The split or keep recommendation is a weighted judgment, not a deterministic calculation. The boundary map, the underlying architectural data, is stable even when the verdict varies.
Structural decisions are judgment calls, not calculations
The split or keep recommendation from Phase 2c is an evaluated recommendation based on architectural signals in your content. Different runs can reach different conclusions on the same page. This is not a bug. The structural decision is the highest-variance output ContentGrapher produces. Phase 2, which includes the structural recommendation, requires an analysis credit. Phase 1 is free.
The pipeline frames this as its assessed recommendation, not a deterministic answer. The signals it weighs are the same between runs, but the weighted judgment that results can land on different sides of a threshold.

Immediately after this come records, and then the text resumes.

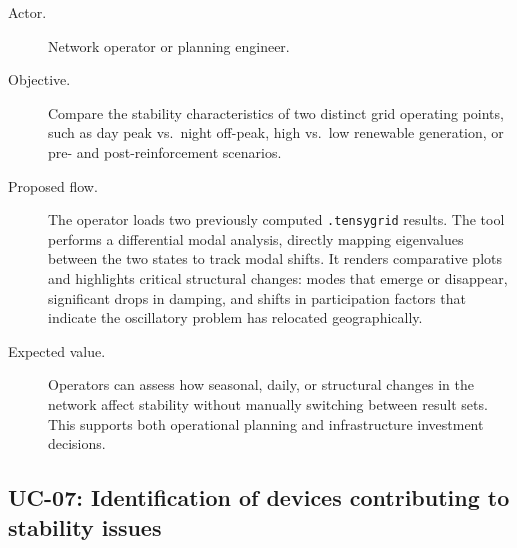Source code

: \begin{description}
  \item[Actor.] Network operator or planning engineer.
  \item[Objective.] Compare the stability characteristics of two distinct grid operating points, such as day peak vs.\ night off-peak, high vs.\ low renewable generation, or pre- and post-reinforcement scenarios.
  \item[Proposed flow.] The operator loads two previously computed \texttt{.tensygrid} results. The tool performs a differential modal analysis, directly mapping eigenvalues between the two states to track modal shifts. It renders comparative plots and highlights critical structural changes: modes that emerge or disappear, significant drops in damping, and shifts in participation factors that indicate the oscillatory problem has relocated geographically.
  \item[Expected value.] Operators can assess how seasonal, daily, or structural changes in the network affect stability without manually switching between result sets. This supports both operational planning and infrastructure investment decisions.
\end{description}

\subsection{UC-07: Identification of devices contributing to stability issues}

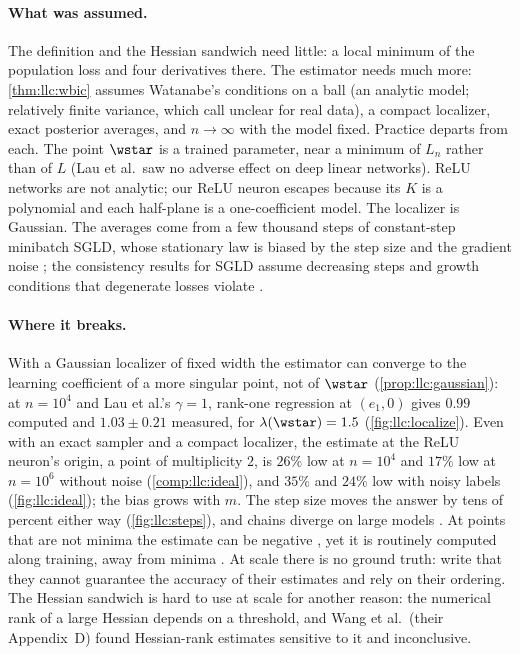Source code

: \begin{refsection}
\paragraph{What was assumed.} The definition and the Hessian sandwich need little: a local minimum of the population loss and four derivatives there. The estimator needs much more: \cref{thm:llc:wbic} assumes Watanabe's conditions on a ball (an analytic model; relatively finite variance, which \textcite{LauEtAl2025} call unclear for real data), a compact localizer, exact posterior averages, and $n\to\infty$ with the model fixed. Practice departs from each. The point $\wstar$ is a trained parameter, near a minimum of $L_n$ rather than of $L$ (Lau et al.\ saw no adverse effect on deep linear networks). ReLU networks are not analytic; our ReLU neuron escapes because its $K$ is a polynomial and each half-plane is a one-coefficient model. The localizer is Gaussian. The averages come from a few thousand steps of constant-step minibatch SGLD, whose stationary law is biased by the step size and the gradient noise \parencite{BrosseEtAl2018}; the consistency results for SGLD assume decreasing steps and growth conditions \parencite{TehEtAl2016} that degenerate losses violate \parencite{HitchcockHoogland2025}.

\paragraph{Where it breaks.} With a Gaussian localizer of fixed width the estimator can converge to the learning coefficient of a more singular point, not of $\wstar$ (\cref{prop:llc:gaussian}): at $n=10^4$ and Lau et al.'s $\gamma=1$, rank-one regression at $(e_1,0)$ gives $0.99$ computed and $1.03\pm0.21$ measured, for $\lambda(\wstar)=1.5$ (\cref{fig:llc:localize}). Even with an exact sampler and a compact localizer, the estimate at the ReLU neuron's origin, a point of multiplicity $2$, is $26\%$ low at $n=10^4$ and $17\%$ low at $n=10^6$ without noise (\cref{comp:llc:ideal}), and $35\%$ and $24\%$ low with noisy labels (\cref{fig:llc:ideal}); the bias grows with $m$. The step size moves the answer by tens of percent either way (\cref{fig:llc:steps}), and chains diverge on large models \parencite{LauEtAl2025}. At points that are not minima the estimate can be negative \parencite{LauEtAl2025,ChenEtAl2023}, yet it is routinely computed along training, away from minima \parencite{HooglandEtAl2025}. At scale there is no ground truth: \textcite{WangEtAl2025a} write that they cannot guarantee the accuracy of their estimates and rely on their ordering. The Hessian sandwich is hard to use at scale for another reason: the numerical rank of a large Hessian depends on a threshold, and Wang et al.\ (their Appendix~D) found Hessian-rank estimates sensitive to it and inconclusive.


\end{refsection}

The variance is a signal about your page
In a 30-run controlled study, no condition produced unanimous agreement across five runs. Even the most clearly-framed audience conditions showed at least one run in the opposite direction. The structural decision reflects a judgment call on architecture that is genuinely near a threshold for many pages.
If the verdict across your runs is 4 in one direction and 1 in the other, the page is near a decision threshold. Both answers are technically defensible given the architecture signals. The divergence tells you something about your page's structural position, not about the reliability of the pipeline.
What stays stable
The boundary map, the per-entity architectural decisions showing which concepts to keep, shorten, move, or create, was constant across all 30 runs in the study: 15 boundary decisions in every case. The structural verdict, split or keep, varies. The underlying architectural data does not.
Use the boundary map as your authoritative architectural input. It tells you which concepts belong on this page, which should be shortened, which should move to a separate page, and which need to be created. This data is stable even when the summary verdict is not.
How to use this in practice
Read the reasoning provided alongside each structural decision, not just the label. If the reasoning is consistent across runs, that consistency is the signal worth acting on, even if the label flips between split and keep. If the reasoning also shifts between runs, the page's architecture is genuinely near a threshold and the structural decision is yours to make.
The boundary map and the supporting reasons give you the architectural picture. The split or keep label is the pipeline's best inference from that picture. They are different outputs and should be used differently.